◆ Record set
________________________________________

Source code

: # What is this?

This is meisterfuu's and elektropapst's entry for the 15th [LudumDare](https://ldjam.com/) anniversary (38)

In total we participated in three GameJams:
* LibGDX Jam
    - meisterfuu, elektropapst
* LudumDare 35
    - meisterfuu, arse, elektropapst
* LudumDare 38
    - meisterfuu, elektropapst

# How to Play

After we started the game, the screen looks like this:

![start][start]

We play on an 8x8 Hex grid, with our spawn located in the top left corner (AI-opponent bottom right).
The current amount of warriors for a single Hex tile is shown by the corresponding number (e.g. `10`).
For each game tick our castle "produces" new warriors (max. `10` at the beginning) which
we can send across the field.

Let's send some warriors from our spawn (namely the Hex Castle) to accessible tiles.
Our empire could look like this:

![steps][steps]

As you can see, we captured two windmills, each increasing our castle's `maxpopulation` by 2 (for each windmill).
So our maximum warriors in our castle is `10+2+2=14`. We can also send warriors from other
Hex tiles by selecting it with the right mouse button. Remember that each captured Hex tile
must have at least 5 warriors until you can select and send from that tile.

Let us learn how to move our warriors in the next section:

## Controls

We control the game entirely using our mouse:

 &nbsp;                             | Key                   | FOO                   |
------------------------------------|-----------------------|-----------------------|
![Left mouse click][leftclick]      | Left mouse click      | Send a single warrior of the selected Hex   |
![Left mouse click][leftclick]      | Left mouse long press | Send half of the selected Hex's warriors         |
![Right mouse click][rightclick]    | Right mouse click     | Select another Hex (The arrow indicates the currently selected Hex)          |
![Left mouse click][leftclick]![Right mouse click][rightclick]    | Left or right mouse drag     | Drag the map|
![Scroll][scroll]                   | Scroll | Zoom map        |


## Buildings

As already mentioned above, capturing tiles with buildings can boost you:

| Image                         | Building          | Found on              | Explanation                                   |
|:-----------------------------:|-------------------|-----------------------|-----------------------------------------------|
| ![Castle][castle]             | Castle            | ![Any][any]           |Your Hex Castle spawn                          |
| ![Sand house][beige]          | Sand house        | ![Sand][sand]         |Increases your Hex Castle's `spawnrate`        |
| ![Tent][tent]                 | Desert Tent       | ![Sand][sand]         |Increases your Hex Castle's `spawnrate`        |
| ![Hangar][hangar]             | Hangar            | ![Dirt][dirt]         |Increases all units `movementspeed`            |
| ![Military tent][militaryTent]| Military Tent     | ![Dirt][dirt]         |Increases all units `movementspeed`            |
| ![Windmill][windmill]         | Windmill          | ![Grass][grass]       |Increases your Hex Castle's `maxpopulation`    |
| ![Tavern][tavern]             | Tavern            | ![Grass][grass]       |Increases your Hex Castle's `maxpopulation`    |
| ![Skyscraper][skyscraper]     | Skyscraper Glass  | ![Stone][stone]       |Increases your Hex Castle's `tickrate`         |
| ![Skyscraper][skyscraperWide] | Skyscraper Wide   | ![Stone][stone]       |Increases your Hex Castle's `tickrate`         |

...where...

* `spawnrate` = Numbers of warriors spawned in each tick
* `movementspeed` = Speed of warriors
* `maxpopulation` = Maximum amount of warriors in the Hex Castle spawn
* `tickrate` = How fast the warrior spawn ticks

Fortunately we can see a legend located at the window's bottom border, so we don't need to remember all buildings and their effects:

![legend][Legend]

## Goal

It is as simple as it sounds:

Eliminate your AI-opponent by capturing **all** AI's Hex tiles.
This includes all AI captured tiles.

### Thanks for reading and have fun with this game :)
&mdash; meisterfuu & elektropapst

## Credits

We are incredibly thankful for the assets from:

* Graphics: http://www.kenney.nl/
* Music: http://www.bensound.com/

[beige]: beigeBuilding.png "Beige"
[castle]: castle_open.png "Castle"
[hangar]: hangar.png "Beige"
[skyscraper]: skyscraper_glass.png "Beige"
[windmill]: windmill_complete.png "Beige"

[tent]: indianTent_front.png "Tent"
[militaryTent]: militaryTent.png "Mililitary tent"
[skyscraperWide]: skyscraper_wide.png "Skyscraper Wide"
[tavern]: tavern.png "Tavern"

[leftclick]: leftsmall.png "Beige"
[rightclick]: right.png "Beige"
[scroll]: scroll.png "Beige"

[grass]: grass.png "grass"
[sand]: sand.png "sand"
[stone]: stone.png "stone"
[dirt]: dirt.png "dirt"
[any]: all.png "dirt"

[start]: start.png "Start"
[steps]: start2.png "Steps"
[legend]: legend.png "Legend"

________________________________________

◆ Exercise details
Each of the entries above should be written out again exactly.

◆ Exercise response
Source code

: # What is this?

This is meisterfuu's and elektropapst's entry for the 15th [LudumDare](https://ldjam.com/) anniversary (38)

In total we participated in three GameJams:
* LibGDX Jam
    - meisterfuu, elektropapst
* LudumDare 35
    - meisterfuu, arse, elektropapst
* LudumDare 38
    - meisterfuu, elektropapst

# How to Play

After we started the game, the screen looks like this:

![start][start]

We play on an 8x8 Hex grid, with our spawn located in the top left corner (AI-opponent bottom right).
The current amount of warriors for a single Hex tile is shown by the corresponding number (e.g. `10`).
For each game tick our castle "produces" new warriors (max. `10` at the beginning) which
we can send across the field.

Let's send some warriors from our spawn (namely the Hex Castle) to accessible tiles.
Our empire could look like this:

![steps][steps]

As you can see, we captured two windmills, each increasing our castle's `maxpopulation` by 2 (for each windmill).
So our maximum warriors in our castle is `10+2+2=14`. We can also send warriors from other
Hex tiles by selecting it with the right mouse button. Remember that each captured Hex tile
must have at least 5 warriors until you can select and send from that tile.

Let us learn how to move our warriors in the next section:

## Controls

We control the game entirely using our mouse:

 &nbsp;                             | Key                   | FOO                   |
------------------------------------|-----------------------|-----------------------|
![Left mouse click][leftclick]      | Left mouse click      | Send a single warrior of the selected Hex   |
![Left mouse click][leftclick]      | Left mouse long press | Send half of the selected Hex's warriors         |
![Right mouse click][rightclick]    | Right mouse click     | Select another Hex (The arrow indicates the currently selected Hex)          |
![Left mouse click][leftclick]![Right mouse click][rightclick]    | Left or right mouse drag     | Drag the map|
![Scroll][scroll]                   | Scroll | Zoom map        |


## Buildings

As already mentioned above, capturing tiles with buildings can boost you:

| Image                         | Building          | Found on              | Explanation                                   |
|:-----------------------------:|-------------------|-----------------------|-----------------------------------------------|
| ![Castle][castle]             | Castle            | ![Any][any]           |Your Hex Castle spawn                          |
| ![Sand house][beige]          | Sand house        | ![Sand][sand]         |Increases your Hex Castle's `spawnrate`        |
| ![Tent][tent]                 | Desert Tent       | ![Sand][sand]         |Increases your Hex Castle's `spawnrate`        |
| ![Hangar][hangar]             | Hangar            | ![Dirt][dirt]         |Increases all units `movementspeed`            |
| ![Military tent][militaryTent]| Military Tent     | ![Dirt][dirt]         |Increases all units `movementspeed`            |
| ![Windmill][windmill]         | Windmill          | ![Grass][grass]       |Increases your Hex Castle's `maxpopulation`    |
| ![Tavern][tavern]             | Tavern            | ![Grass][grass]       |Increases your Hex Castle's `maxpopulation`    |
| ![Skyscraper][skyscraper]     | Skyscraper Glass  | ![Stone][stone]       |Increases your Hex Castle's `tickrate`         |
| ![Skyscraper][skyscraperWide] | Skyscraper Wide   | ![Stone][stone]       |Increases your Hex Castle's `tickrate`         |

...where...

* `spawnrate` = Numbers of warriors spawned in each tick
* `movementspeed` = Speed of warriors
* `maxpopulation` = Maximum amount of warriors in the Hex Castle spawn
* `tickrate` = How fast the warrior spawn ticks

Fortunately we can see a legend located at the window's bottom border, so we don't need to remember all buildings and their effects:

![legend][Legend]

## Goal

It is as simple as it sounds:

Eliminate your AI-opponent by capturing **all** AI's Hex tiles.
This includes all AI captured tiles.

### Thanks for reading and have fun with this game :)
&mdash; meisterfuu & elektropapst

## Credits

We are incredibly thankful for the assets from:

* Graphics: http://www.kenney.nl/
* Music: http://www.bensound.com/

[beige]: beigeBuilding.png "Beige"
[castle]: castle_open.png "Castle"
[hangar]: hangar.png "Beige"
[skyscraper]: skyscraper_glass.png "Beige"
[windmill]: windmill_complete.png "Beige"

[tent]: indianTent_front.png "Tent"
[militaryTent]: militaryTent.png "Mililitary tent"
[skyscraperWide]: skyscraper_wide.png "Skyscraper Wide"
[tavern]: tavern.png "Tavern"

[leftclick]: leftsmall.png "Beige"
[rightclick]: right.png "Beige"
[scroll]: scroll.png "Beige"

[grass]: grass.png "grass"
[sand]: sand.png "sand"
[stone]: stone.png "stone"
[dirt]: dirt.png "dirt"
[any]: all.png "dirt"

[start]: start.png "Start"
[steps]: start2.png "Steps"
[legend]: legend.png "Legend"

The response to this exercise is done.